Per la caponata tagliare le melanzane a dadini  di circa 1,5 cm e metterle a scolare con il sale per una mezz'oretta, quindi sciacquarle ed asciugarle molto bene.

Nel frattempo affettare finemente la cipolla, tagliare il sedano a fettine sottili, ridurre le olive a rondelle, mettere i capperi in ammollo a perdere sale e poi sciacquarli bene.

Scaldare metà dell'olio in un ampio tegame a fuoco vivace e dorarci metà elle melanzane per 5 o 6 minuti, possibilmente in un solo strato perché si dorino esternamente e si ammorbidiscano all'interno ma senza "sudare" e rammollirsi. 

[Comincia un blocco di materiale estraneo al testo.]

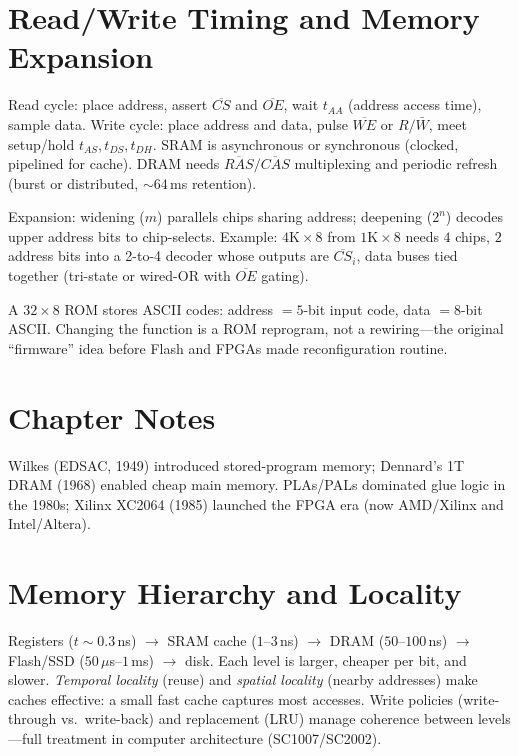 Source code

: \section{Read/Write Timing and Memory Expansion}
Read cycle: place address, assert $\overline{CS}$ and $\overline{OE}$, wait $t_{AA}$ (address access time), sample data.
Write cycle: place address and data, pulse $\overline{WE}$ or $R/\bar W$, meet setup/hold $t_{AS},t_{DS},t_{DH}$. SRAM is asynchronous
or synchronous (clocked, pipelined for cache). DRAM needs $\overline{RAS}/\overline{CAS}$ multiplexing and periodic refresh
(burst or distributed, $\sim64$\,ms retention).

Expansion: widening ($m$) parallels chips sharing address; deepening ($2^n$) decodes upper address bits to chip-selects.
Example: $4\text{K}\times8$ from $1\text{K}\times8$ needs $4$ chips, $2$ address bits into a 2-to-4 decoder whose outputs are $\overline{CS}_i$,
data buses tied together (tri-state or wired-OR with $\overline{OE}$ gating).
\begin{example}
A $32\times8$ ROM stores ASCII codes: address $=5$-bit input code, data $=8$-bit ASCII. Changing the function is a ROM reprogram,
not a rewiring---the original ``firmware'' idea before Flash and FPGAs made reconfiguration routine.
\end{example}


\section{Chapter Notes}
Wilkes (EDSAC, 1949) introduced stored-program memory; Dennard's 1T DRAM (1968) enabled cheap main memory.
PLAs/PALs dominated glue logic in the 1980s; Xilinx XC2064 (1985) launched the FPGA era (now AMD/Xilinx and Intel/Altera).

\section{Memory Hierarchy and Locality}
Registers ($t\sim0.3$\,ns) $\to$ SRAM cache ($1$--$3$\,ns) $\to$ DRAM ($50$--$100$\,ns) $\to$ Flash/SSD ($50\,\mu$s--$1$\,ms) $\to$ disk.
Each level is larger, cheaper per bit, and slower. \emph{Temporal locality} (reuse) and \emph{spatial locality} (nearby addresses)
make caches effective: a small fast cache captures most accesses. Write policies (write-through vs.\ write-back) and replacement
(LRU) manage coherence between levels---full treatment in computer architecture (SC1007/SC2002).

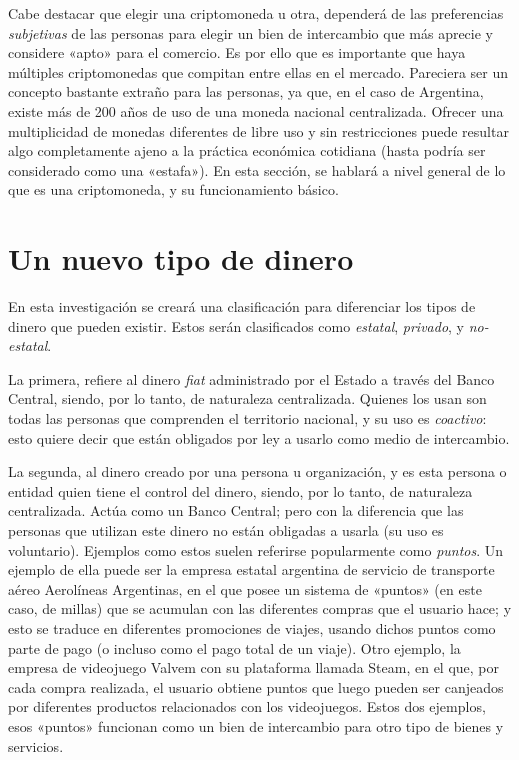 \documentclass[12pt,a4paper,twoside]{book}
\begin{document}
Cabe destacar que elegir una criptomoneda u otra, dependerá de las preferencias \textit{subjetivas} de las personas para elegir un bien de intercambio que más aprecie y considere «apto» para el comercio. Es por ello que es importante que haya múltiples criptomonedas que compitan entre ellas en el mercado. Pareciera ser un concepto bastante extraño para las personas, ya que, en el caso de Argentina, existe más de 200 años de uso de una moneda nacional centralizada. Ofrecer una multiplicidad de monedas diferentes de libre uso y sin restricciones puede resultar algo completamente ajeno a la práctica económica cotidiana (hasta podría ser considerado como una «estafa»). En esta sección, se hablará a nivel general de lo que es una criptomoneda, y su funcionamiento básico.

\section{Un nuevo tipo de dinero}
En esta investigación se creará una clasificación para diferenciar los tipos de dinero que pueden existir. Estos serán clasificados como \textit{estatal}, \textit{privado}, y \textit{no-estatal}.

La primera, refiere al dinero \textit{fiat} administrado por el Estado a través del Banco Central, siendo, por lo tanto, de naturaleza centralizada. Quienes los usan son todas las personas que comprenden el territorio nacional, y su uso es \textit{coactivo}: esto quiere decir que están obligados por ley a usarlo como medio de intercambio.

La segunda, al dinero creado por una persona u organización, y es esta persona o entidad quien tiene el control del dinero, siendo, por lo tanto, de naturaleza centralizada. Actúa como un Banco Central; pero con la diferencia que las personas que utilizan este dinero no están obligadas a usarla (su uso es voluntario). Ejemplos como estos suelen referirse popularmente como \textit{puntos}. Un ejemplo de ella puede ser la empresa estatal argentina de servicio de transporte aéreo Aerolíneas Argentinas, en el que posee un sistema de «puntos» (en este caso, de millas) que se acumulan con las diferentes compras que el usuario hace; y esto se traduce en diferentes promociones de viajes, usando dichos puntos como parte de pago (o incluso como el pago total de un viaje). Otro ejemplo, la empresa de videojuego Valvem con su plataforma llamada Steam, en el que, por cada compra realizada, el usuario obtiene puntos que luego pueden ser canjeados por diferentes productos relacionados con los videojuegos. Estos dos ejemplos, esos «puntos» funcionan como un bien de intercambio para otro tipo de bienes y servicios.
\end{document}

Levarle dal tegame con una schiumarola, salarle leggermente, nel tegame aggiungere l'altro olio e dorare il resto delle melanzane, che vanno poi scolate e salate allo stesso modo.

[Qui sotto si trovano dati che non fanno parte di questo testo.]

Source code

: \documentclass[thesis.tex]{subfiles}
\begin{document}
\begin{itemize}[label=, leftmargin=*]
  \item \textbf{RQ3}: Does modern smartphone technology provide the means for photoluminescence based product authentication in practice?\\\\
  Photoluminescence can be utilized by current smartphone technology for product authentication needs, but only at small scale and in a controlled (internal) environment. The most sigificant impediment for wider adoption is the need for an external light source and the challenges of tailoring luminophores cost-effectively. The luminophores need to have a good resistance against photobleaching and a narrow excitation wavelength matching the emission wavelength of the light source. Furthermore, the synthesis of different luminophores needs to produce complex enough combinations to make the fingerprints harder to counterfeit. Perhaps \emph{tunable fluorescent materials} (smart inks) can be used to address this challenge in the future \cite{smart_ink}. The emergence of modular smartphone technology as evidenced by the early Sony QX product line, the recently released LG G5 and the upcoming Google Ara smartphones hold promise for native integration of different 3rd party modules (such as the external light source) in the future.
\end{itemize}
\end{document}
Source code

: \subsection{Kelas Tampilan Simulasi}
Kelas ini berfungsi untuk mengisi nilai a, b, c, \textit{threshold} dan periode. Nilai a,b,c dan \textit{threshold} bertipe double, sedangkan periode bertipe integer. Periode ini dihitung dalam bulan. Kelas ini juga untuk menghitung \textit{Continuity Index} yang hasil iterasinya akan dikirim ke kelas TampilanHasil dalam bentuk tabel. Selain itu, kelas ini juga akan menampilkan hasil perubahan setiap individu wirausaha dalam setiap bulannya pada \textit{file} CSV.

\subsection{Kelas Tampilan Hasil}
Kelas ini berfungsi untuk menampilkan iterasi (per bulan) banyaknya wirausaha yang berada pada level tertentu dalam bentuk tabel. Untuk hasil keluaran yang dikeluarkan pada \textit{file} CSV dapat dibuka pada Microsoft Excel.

Quando tutte le melanzane sono pronte, abbassare la fiamma e nel loro olio di cottura struggere la cipolla a fuoco basso per 7 o 8 minuti fino a che diventa trasparente.

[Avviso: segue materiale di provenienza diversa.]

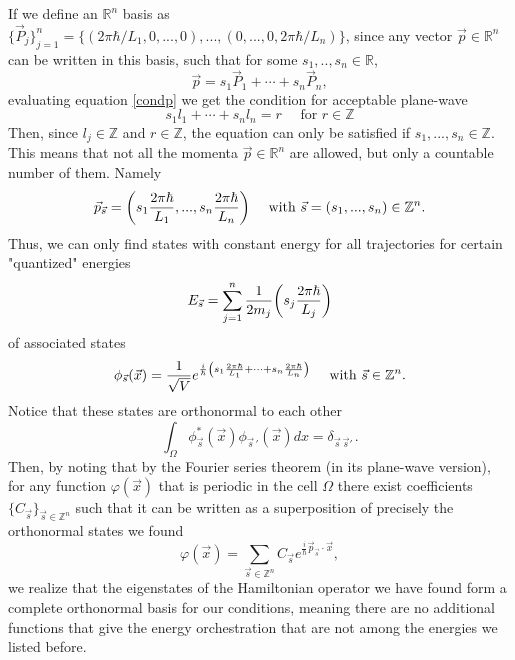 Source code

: \documentclass[11pt, a4paper]{article} %
\newcommand{\R}{\mathbb{R}} %
\newcommand{\Z}{\mathbb{Z}} %
\begin{document}
If we define an $\R^n$ basis as $\{\vec{P}_j\}_{j=1}^n=\{(2\pi\hbar/L_1,0,...,0), ..., (0,...,0,2\pi\hbar/L_n)\}$, since any vector $\vec{p}\in\R^n$ can be written in this basis, such that for some $s_1,..,s_n\in\R$,
\begin{equation}
\vec{p}=s_1\vec{P}_1+\cdots+s_n\vec{P}_n,
\end{equation}
evaluating equation \eqref{condp} we get the condition for acceptable plane-wave
\begin{equation}
s_1l_1+\cdots+s_nl_n= r \quad \text{ for }r\in\Z
\end{equation}
Then, since $l_j\in\Z$ and $r\in\Z$, the equation can only be satisfied if $s_1,...,s_n\in\Z$. This means that not all the momenta $\vec{p}\in\R^n$ are allowed, but only a countable number of them. Namely
\begin{equation}
\vec{p}_{\vec{s}}=\qty(s_1\frac{2\pi\hbar}{L_1},...,s_n\frac{2\pi\hbar}{L_n})\quad \text{ with } \vec{s}=(s_1,...,s_n)\in\Z^n.
\end{equation}
Thus, we can only find states with constant energy for all trajectories for certain "quantized" energies
\begin{equation}
E_{\vec{s}}=\sum_{j=1}^n\frac{1}{2m_j}\qty(s_j\frac{2\pi\hbar}{L_j})
\end{equation}
of associated states 
\begin{equation}
\phi_{\vec{s}}(\vec{x})=\frac{1}{\sqrt{V}} e^{\frac{i}{\hbar}\qty(s_1\frac{2\pi\hbar}{L_1}+\cdots+s_n\frac{2\pi\hbar}{L_n})} \quad \text{ with }\vec{s}\in\Z^n.
\end{equation}
Notice that these states are orthonormal to each other
\begin{equation}
\int_{\Omega} \phi^*_{\vec{s}}(\vec{x})\phi_{\vec{s}\,'}(\vec{x}) dx = \delta_{\vec{s}\,\vec{s}'\,}.
\end{equation}
Then, by noting that by the Fourier series theorem (in its plane-wave version), for any function $\varphi(\vec{x})$ that is periodic in the cell $\Omega$ there exist coefficients $\{C_{\vec{s}}\}_{\vec{s}\in\Z^n}$ such that it can be written as a superposition of precisely the orthonormal states we found
\begin{equation}
\varphi(\vec{x})=\sum_{\vec{s}\in\Z^n}C_{\vec{s}}e^{\frac{i}{\hbar}\vec{p}_{\vec{s}}\cdot \vec{x}},
\end{equation}
we realize that the eigenstates of the Hamiltonian operator we have found form a complete orthonormal basis for our conditions, meaning there are no additional functions that give the energy orchestration that are not among the energies we listed before.
\end{document}
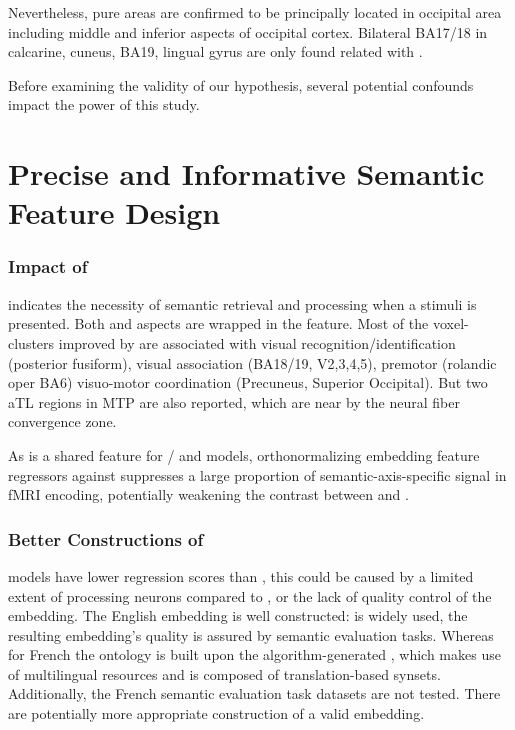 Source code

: Nevertheless, pure \association areas are confirmed to be principally located in occipital area including middle and inferior aspects of occipital cortex. Bilateral BA17/18 in calcarine, cuneus, BA19, lingual gyrus are only found related with .

Before examining the validity of our hypothesis, several potential confounds impact the power of this study.

\section{Precise and Informative Semantic Feature Design}

\subsubsection{Impact of }

 indicates the necessity of semantic retrieval and processing when a stimuli is presented. Both \similarity and \association aspects are wrapped in the feature. Most of the voxel-clusters improved by  are associated with visual recognition\slash identification (posterior fusiform), visual association (BA18/19, V2,3,4,5), premotor (rolandic oper BA6) visuo-motor coordination (Precuneus, Superior Occipital). But two aTL regions in MTP are also reported, which are near by the neural fiber convergence zone. 

As  is a shared feature for \slash{} and  models, orthonormalizing embedding feature regressors against  suppresses a large proportion of semantic-axis-specific signal in fMRI encoding, potentially weakening the contrast between  and .

\subsubsection{Better Constructions of }

 models have lower regression scores than , this could be caused by a limited extent of \similarity processing neurons compared to \association, or the lack of quality control of the  embedding. The English  embedding is well constructed:  is widely used, the resulting embedding's quality is assured by semantic evaluation tasks. Whereas for French the ontology is built upon the algorithm-generated , which makes use of multilingual resources and is composed of translation-based synsets. Additionally, the French semantic evaluation task datasets are not tested. There are potentially more appropriate construction of a valid \similarity embedding.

Unire il sedano, insaporire un minuto e poi versare nel tegame le olive e la salsa di pomodoro con sale e pepe. 

Quando il pomodoro sobbolle aggiungere l'aceto e lo zucchero e mescolare bene, quindi unire le melanzane, i capperi ed i pinoli.

Mescolare bene e terminare di cuocere a fuoco bassissimo, in modo che le melanzane diventino morbidissime e ben saporite ed il sugo si restringa parecchio. Regolare se serve di sale, spegnere e, se la si serve in modo classico (e vegetariano), trasferire in una ciotola e lasciar raffreddare completamente (se ci si riesce!)  prima di portare in tavola.

Se invece si serve con il coniglio, gli sfilacci vanno scolati ed aggiunti quando la caponata è ancora calda, in modo che durante il raffreddamento si insaporiscano bene. Servire poi tiepido o a temperatura ambiente. Ottimo anche il giorno dopo, freddo di frigo!



* Ovviamente le dosi degli ingredienti per la caponata sono, come si diceva, sovrabbondanti per condire il coniglio. Se si desidera non averne in avanzo, per due cosce di coniglio basta riproporzionare tutto all'uso di una sola melanzana, quindi a circa 1/4 delle dosi.